Well remembered yet is the first typical Australian stock-rider I ever set eyes on—a schoolboy then out for a holiday. I was riding to Darlington, our Mount Macedon Run, early in the 'forties,' with a relative. From Howie's station a young man, detailed to show us a short cut, rode up, furnishing to my delighted vision the romantic presentment of a real stock-rider of the wild, such as I had longed to see. Tall, slight, neatly dressed, with spur and stockwhip, strapped trousers and cabbage-tree hat, 'accoutred proper,' he joined us, mounted upon a handsome three-parts bred mare, in top condition. She shied and plunged playfully as she came up.

'Now, Miss Bungate,' he said, with mock severity of tone, 'what are you up to?'

This was one of the mental photographs, little heeded at the time, which were of use in days to come. Tom or Jack, 'Howie's Joe ' or 'Ebden's Bill'—the rider's name cannot be guaranteed by me, but that bay mare I never can forget. 'Wincing she went, as doth a wanton colt.' The summer leaves may fall, and that dreary season, the winter of age, come on apace, but Miss Bungate will be enshrined among the latest memories which Time permits this brain to register and recall.
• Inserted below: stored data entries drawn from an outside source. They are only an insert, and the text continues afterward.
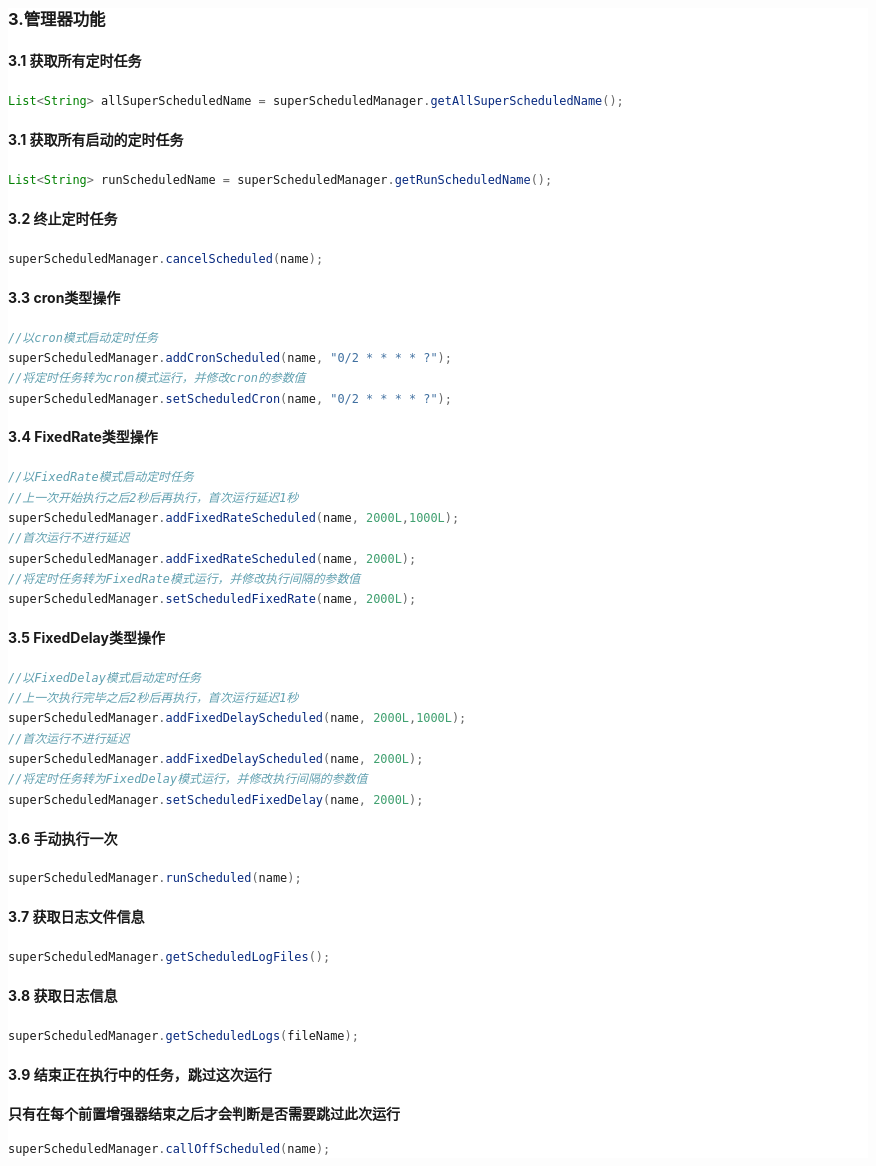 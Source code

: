 ### 3.管理器功能
#### 3.1 获取所有定时任务
```java
List<String> allSuperScheduledName = superScheduledManager.getAllSuperScheduledName();
```
#### 3.1 获取所有启动的定时任务
```java
List<String> runScheduledName = superScheduledManager.getRunScheduledName();
```
#### 3.2 终止定时任务
```java
superScheduledManager.cancelScheduled(name);
```
#### 3.3 cron类型操作
```java
//以cron模式启动定时任务
superScheduledManager.addCronScheduled(name, "0/2 * * * * ?");
//将定时任务转为cron模式运行，并修改cron的参数值
superScheduledManager.setScheduledCron(name, "0/2 * * * * ?");
```
#### 3.4 FixedRate类型操作
```java
//以FixedRate模式启动定时任务
//上一次开始执行之后2秒后再执行，首次运行延迟1秒
superScheduledManager.addFixedRateScheduled(name, 2000L,1000L);
//首次运行不进行延迟
superScheduledManager.addFixedRateScheduled(name, 2000L);
//将定时任务转为FixedRate模式运行，并修改执行间隔的参数值
superScheduledManager.setScheduledFixedRate(name, 2000L);
```
#### 3.5 FixedDelay类型操作
```java
//以FixedDelay模式启动定时任务
//上一次执行完毕之后2秒后再执行，首次运行延迟1秒
superScheduledManager.addFixedDelayScheduled(name, 2000L,1000L);
//首次运行不进行延迟
superScheduledManager.addFixedDelayScheduled(name, 2000L);
//将定时任务转为FixedDelay模式运行，并修改执行间隔的参数值
superScheduledManager.setScheduledFixedDelay(name, 2000L);
```
#### 3.6 手动执行一次
```java
superScheduledManager.runScheduled(name);
```
#### 3.7 获取日志文件信息
```java
superScheduledManager.getScheduledLogFiles();
```
#### 3.8 获取日志信息
```java
superScheduledManager.getScheduledLogs(fileName);
```
#### 3.9 结束正在执行中的任务，跳过这次运行
**只有在每个前置增强器结束之后才会判断是否需要跳过此次运行**
```java
superScheduledManager.callOffScheduled(name);
```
The stock-riders of the past were a class of men to whom the earlier pastoralists were much indebted. Placed in positions of great trust and responsibility, they were, in the main, true to their salt and loyal to their employers. If they occasionally erred in the wild confusion of strayed cattle and unbranded yearlings, presumably the property of the Government (was there not a celebrity thus claiming all estrays humorously designated 'Unbranded Kelly'?), their temptations were great. Without their aid, living lonely lives on the remoter inland stations, the cattle herds, often menaced or decimated by the blacks, and roaming over vast areas of natural pasture, would never have enabled their owners to amass fortunes and create estates. They were, as a rule, fearless sons of the wilderness, having some of the vices but many of the virtues which have always honourably distinguished pioneers.